- YOUR INSTRUCTIONS
When a line in the entries contains the word "definition", copy that line in full.

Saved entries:
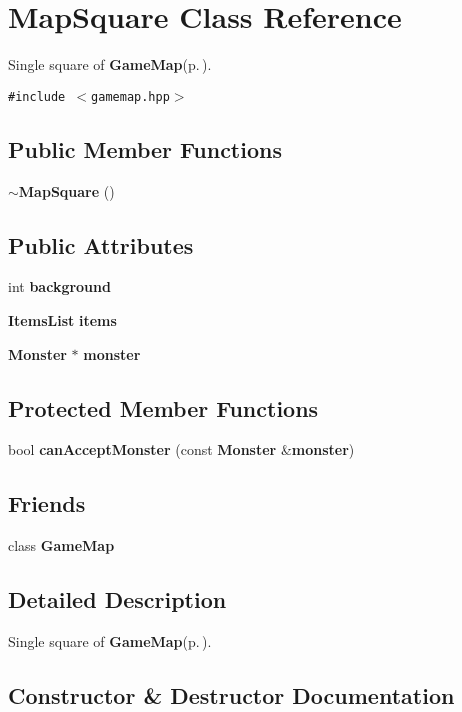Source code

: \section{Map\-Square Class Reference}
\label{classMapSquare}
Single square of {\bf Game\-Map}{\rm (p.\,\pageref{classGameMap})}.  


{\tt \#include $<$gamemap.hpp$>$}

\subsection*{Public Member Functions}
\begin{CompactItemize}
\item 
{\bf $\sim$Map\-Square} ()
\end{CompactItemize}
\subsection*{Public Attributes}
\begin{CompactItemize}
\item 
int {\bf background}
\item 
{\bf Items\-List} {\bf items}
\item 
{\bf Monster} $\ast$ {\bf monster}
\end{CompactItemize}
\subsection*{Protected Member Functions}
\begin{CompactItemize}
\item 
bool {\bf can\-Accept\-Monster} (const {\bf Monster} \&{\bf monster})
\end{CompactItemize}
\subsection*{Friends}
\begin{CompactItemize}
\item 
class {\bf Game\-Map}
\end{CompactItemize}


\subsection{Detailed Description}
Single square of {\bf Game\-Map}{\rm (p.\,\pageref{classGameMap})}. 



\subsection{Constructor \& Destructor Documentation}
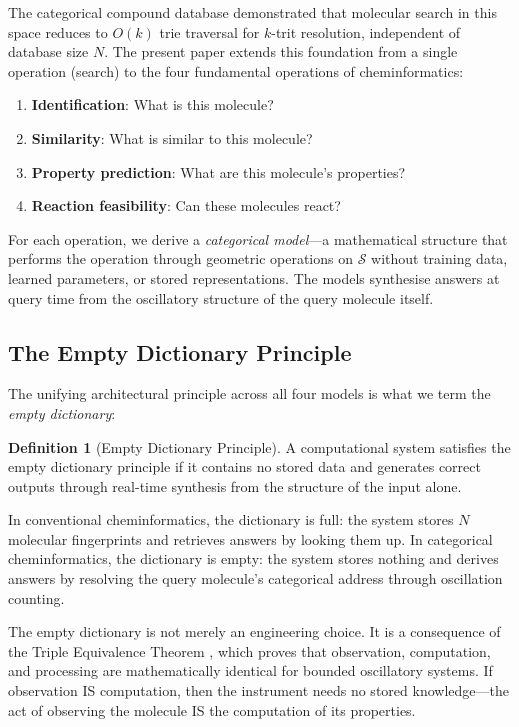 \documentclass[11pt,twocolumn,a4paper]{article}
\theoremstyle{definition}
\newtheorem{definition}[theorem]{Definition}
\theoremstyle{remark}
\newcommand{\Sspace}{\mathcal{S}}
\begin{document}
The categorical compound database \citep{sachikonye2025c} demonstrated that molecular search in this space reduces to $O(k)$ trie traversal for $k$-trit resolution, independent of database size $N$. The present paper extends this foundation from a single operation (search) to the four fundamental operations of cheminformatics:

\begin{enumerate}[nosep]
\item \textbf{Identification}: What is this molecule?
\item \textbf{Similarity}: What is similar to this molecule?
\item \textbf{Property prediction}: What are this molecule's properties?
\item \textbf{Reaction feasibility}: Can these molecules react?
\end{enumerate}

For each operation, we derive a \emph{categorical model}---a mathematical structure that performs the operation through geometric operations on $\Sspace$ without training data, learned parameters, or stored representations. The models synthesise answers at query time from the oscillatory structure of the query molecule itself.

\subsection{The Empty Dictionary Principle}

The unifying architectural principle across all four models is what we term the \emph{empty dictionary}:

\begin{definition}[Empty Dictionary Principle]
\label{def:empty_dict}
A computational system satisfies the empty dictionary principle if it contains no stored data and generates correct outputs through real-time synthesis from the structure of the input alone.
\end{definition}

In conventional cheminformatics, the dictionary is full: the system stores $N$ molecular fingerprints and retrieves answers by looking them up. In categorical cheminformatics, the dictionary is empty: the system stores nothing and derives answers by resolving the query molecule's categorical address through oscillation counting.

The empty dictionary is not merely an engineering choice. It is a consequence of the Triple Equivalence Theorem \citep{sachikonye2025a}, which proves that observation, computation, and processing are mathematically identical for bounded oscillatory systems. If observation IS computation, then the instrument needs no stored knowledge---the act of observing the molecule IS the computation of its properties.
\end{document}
...
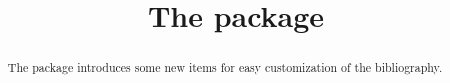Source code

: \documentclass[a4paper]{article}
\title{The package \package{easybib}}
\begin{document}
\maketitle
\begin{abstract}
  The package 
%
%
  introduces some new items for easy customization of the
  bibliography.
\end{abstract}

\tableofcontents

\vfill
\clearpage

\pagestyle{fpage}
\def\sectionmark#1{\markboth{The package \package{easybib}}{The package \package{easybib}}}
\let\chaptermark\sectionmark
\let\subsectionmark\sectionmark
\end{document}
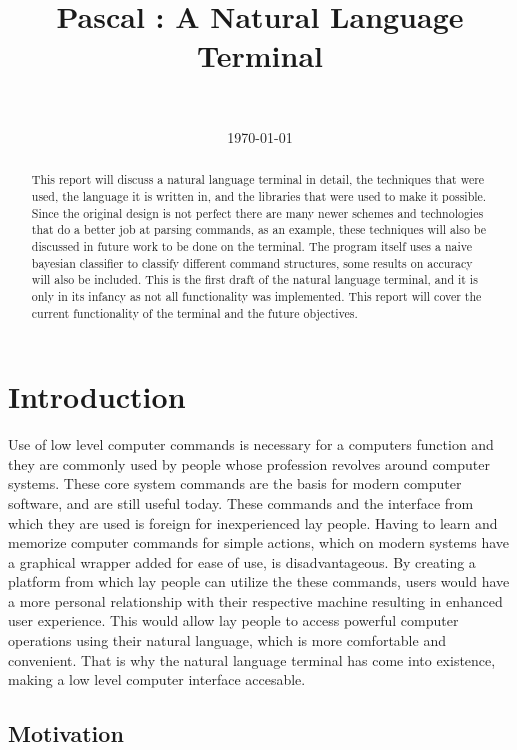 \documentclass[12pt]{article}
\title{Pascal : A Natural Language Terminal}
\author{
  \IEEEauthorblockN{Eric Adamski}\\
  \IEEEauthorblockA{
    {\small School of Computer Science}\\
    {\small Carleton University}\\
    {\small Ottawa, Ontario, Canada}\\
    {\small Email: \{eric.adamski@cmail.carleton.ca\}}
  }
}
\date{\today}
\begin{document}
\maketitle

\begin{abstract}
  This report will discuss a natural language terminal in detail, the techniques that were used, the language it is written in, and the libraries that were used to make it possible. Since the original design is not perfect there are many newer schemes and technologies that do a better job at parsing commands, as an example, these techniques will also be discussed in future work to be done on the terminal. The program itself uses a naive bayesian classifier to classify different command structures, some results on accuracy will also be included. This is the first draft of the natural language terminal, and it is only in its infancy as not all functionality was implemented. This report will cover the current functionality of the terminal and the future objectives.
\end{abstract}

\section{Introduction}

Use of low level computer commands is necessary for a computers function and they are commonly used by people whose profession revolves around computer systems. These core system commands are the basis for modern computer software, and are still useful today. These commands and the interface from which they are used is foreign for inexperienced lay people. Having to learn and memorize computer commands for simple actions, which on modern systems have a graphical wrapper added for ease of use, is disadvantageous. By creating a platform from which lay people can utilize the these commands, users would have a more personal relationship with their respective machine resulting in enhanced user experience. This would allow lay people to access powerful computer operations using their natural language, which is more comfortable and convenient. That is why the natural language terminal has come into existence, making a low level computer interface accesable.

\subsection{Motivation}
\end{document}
* * *
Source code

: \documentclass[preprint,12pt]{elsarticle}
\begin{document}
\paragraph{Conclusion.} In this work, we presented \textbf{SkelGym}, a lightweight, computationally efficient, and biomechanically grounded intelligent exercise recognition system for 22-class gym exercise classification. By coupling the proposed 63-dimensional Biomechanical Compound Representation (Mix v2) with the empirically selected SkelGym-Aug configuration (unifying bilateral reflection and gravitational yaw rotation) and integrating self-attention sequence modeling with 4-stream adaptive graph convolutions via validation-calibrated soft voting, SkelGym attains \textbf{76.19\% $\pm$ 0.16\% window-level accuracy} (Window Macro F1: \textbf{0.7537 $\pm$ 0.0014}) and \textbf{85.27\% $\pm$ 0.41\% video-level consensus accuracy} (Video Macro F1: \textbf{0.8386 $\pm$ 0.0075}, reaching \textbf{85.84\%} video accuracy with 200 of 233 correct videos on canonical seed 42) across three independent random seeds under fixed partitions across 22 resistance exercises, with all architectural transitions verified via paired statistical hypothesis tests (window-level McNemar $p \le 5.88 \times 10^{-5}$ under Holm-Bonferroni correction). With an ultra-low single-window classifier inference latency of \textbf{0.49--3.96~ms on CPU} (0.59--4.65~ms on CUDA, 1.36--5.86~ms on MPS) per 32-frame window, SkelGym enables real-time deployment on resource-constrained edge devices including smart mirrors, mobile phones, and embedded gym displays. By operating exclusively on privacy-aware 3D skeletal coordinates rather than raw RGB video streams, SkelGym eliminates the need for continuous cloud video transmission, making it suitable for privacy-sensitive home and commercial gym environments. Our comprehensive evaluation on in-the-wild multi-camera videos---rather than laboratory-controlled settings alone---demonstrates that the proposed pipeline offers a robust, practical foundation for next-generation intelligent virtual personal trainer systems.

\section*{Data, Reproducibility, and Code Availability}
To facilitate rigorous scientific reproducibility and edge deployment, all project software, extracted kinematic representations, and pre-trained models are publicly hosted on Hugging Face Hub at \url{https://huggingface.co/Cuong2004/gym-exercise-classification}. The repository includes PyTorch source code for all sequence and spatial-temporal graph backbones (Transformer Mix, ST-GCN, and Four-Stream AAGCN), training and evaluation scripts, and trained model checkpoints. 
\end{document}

- SOLUTION TO THIS PROBLEM
\theoremstyle{definition}
\newtheorem{definition}[theorem]{Definition}
\begin{definition}[Empty Dictionary Principle]
\end{definition}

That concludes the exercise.